With their collaborative video-based works, Larry and David explore the worlds of Grand Theft Auto, Metal Gear Solid and Skyrim, using them as a vehicle for their conversation around race relations. The Finding Fanon trilogy, the first films they made together in the digital realm, is inspired by the writings of radical humanist social philosopher Frantz Fanon. Their FF Gaiden films explore issues around migration and class. A Terrible Fiction is an exploration of Darwin’s theory of evolution and his relationship with his taxidermy teacher John Edmonstone, a freed slave. Their more recent work, The Wall and the Incongruous, examines the construction of physical and psychic borders.
“In a way, the virtual realm is such an obvious metaphor. You can tinker as a player and bash at the edges of things, but in the end the structure has a limit. In life, a lot of those barriers are more difficult to see.”

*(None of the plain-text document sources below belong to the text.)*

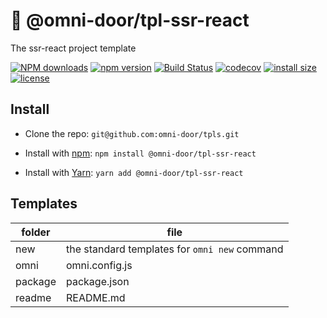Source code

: # 🐸 @omni-door/tpl-ssr-react
The ssr-react project template

[![NPM downloads](http://img.shields.io/npm/dm/%40omni-door%2Ftpl-ssr-react.svg?style=flat-square)](https://www.npmjs.com/package/@omni-door/tpl-ssr-react)
[![npm version](https://badge.fury.io/js/%40omni-door%2Ftpl-ssr-react.svg)](https://badge.fury.io/js/%40omni-door%2Ftpl-ssr-react)
[![Build Status](https://travis-ci.com/omni-door/tpl-ssr-react.svg?branch=master)](https://travis-ci.com/omni-door/tpl-ssr-react)
[![codecov](https://codecov.io/gh/omni-door/tpl-ssr-react/branch/master/graph/badge.svg)](https://codecov.io/gh/omni-door/tpl-ssr-react)
[![install size](https://packagephobia.now.sh/badge?p=%40omni-door%2Ftpl-ssr-react)](https://packagephobia.now.sh/result?p=%40omni-door%2Ftpl-ssr-react)
[![license](http://img.shields.io/npm/l/%40omni-door%2Ftpl-ssr-react.svg)](https://github.com/omni-door/tpl-ssr-react/blob/master/LICENSE)

## Install
* Clone the repo: `git@github.com:omni-door/tpls.git`

* Install with [npm](https://www.npmjs.com/package/@omni-door/tpl-ssr-react): `npm install @omni-door/tpl-ssr-react`

* Install with [Yarn](https://yarnpkg.com/en/package/@omni-door/tpl-ssr-react): `yarn add @omni-door/tpl-ssr-react`

## Templates
| folder | file |
| --- | --- |
| new | the standard templates for `omni new` command |
| omni | omni.config.js |
| package | package.json |
| readme | README.md |

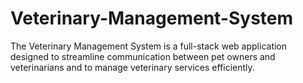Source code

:# Veterinary-Management-System
The Veterinary Management System is a full-stack web application designed to streamline communication between pet owners and veterinarians and to manage veterinary services efficiently.
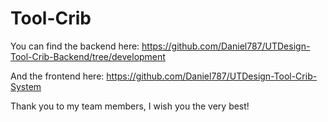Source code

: # Tool-Crib
You can find the backend here: https://github.com/Daniel787/UTDesign-Tool-Crib-Backend/tree/development

And the frontend here: https://github.com/Daniel787/UTDesign-Tool-Crib-System

Thank you to my team members, I wish you the very best!
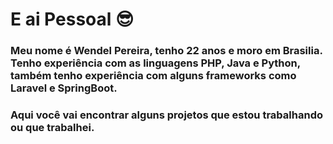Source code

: # E ai Pessoal 😎
### Meu nome é Wendel Pereira, tenho 22 anos e moro em Brasilia. Tenho experiência com as linguagens PHP, Java e Python, também tenho experiência com alguns frameworks como Laravel e SpringBoot.
### Aqui você vai encontrar alguns projetos que estou trabalhando ou que trabalhei.
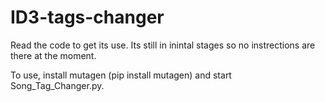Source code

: # ID3-tags-changer

Read the code to get its use. Its still in inintal stages so no instrections are there at the moment.

To use, install mutagen (pip install mutagen) and start Song_Tag_Changer.py.
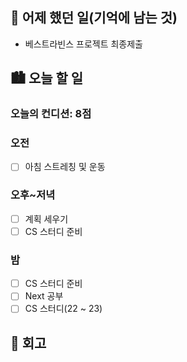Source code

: ## 🌃 어제 했던 일(기억에 남는 것)

- 베스트라빈스 프로젝트 최종제출

## 🏙️ 오늘 할 일

### 오늘의 컨디션: 8점

### 오전

- [ ] 아침 스트레칭 및 운동

### 오후~저녁

- [ ] 계획 세우기
- [ ] CS 스터디 준비

### 밤

- [ ] CS 스터디 준비
- [ ] Next 공부
- [ ] CS 스터디(22 ~ 23)

## 🌆 회고
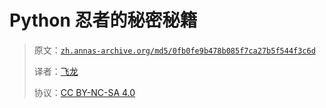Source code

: # Python 忍者的秘密秘籍

> 原文：[`zh.annas-archive.org/md5/0fb0fe9b478b085f7ca27b5f544f3c6d`](https://zh.annas-archive.org/md5/0fb0fe9b478b085f7ca27b5f544f3c6d)
> 
> 译者：[飞龙](https://github.com/wizardforcel)
> 
> 协议：[CC BY-NC-SA 4.0](http://creativecommons.org/licenses/by-nc-sa/4.0/)
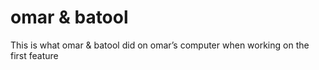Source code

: # omar & batool
This is what omar & batool did on omar’s computer when working on the first feature
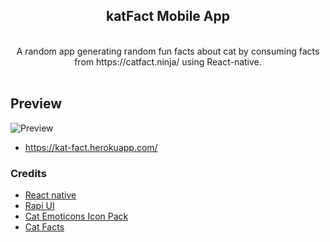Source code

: <div align="center">
    <h2>katFact Mobile App</h2>
    <br />
    A random app generating random fun facts about cat by consuming facts from https://catfact.ninja/ using React-native.
    <br /><br />
</div>

## Preview

![Preview]([[https://github.com/Dev-R/kat-fact-app/blob/master/assets/kat-fact-preview.png](https://raw.githubusercontent.com/Dev-R/kat-fact-app/master/assets/kat-fact-preview.png?token=GHSAT0AAAAAABVIBWYOBDXEWRVZRA2ZQGJIYU4OJ4Q)])
- https://kat-fact.herokuapp.com/


### Credits
- [React native](https://github.com/facebook/react-native)
- [Rapi UI](https://rapi-ui.kikiding.space/)
- [Cat Emoticons Icon Pack](https://www.flaticon.com/packs/cat-emoticons)
- [Cat Facts](https://catfact.ninja/)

In Larry’s words: “David and I, within our individual work, have been exploring ideas regarding class, regarding race – societal conversations. I think what that does when we come together is challenge us as individuals and challenge our positions. Something that is important to consider is the fact that David and I come from different backgrounds, and how those nuances affect the way we work as individuals.” Far from shying away from the difficult, sometimes painful, often uncomfortable conversations concerning their respective experiences, Larry and David confront those conversations head-on. Larry grew up on a council estate in east London, his Ghanaian mother having fled her home country to escape the political conflict, while David comes from a white, middle-class background, with the colonial legacy of his grandfather who worked alongside the British authorities in Kenya during the Mau Mau uprising.
Acknowledging these disparities is key to Larry and David’s collaborative practice. In Finding Fanon 2, the second in the Finding Fanon trilogy and their first film together that takes place in the digital landscape of Grand Theft Auto 5, the voiceover states: “Their skin changes their experience of the world, their interactions, their dreams. Constructed realities that have shaped them, the virtual edifices of history, wealth, nationality, property – all fantasies that chain them to their places, mind-forged manacles.”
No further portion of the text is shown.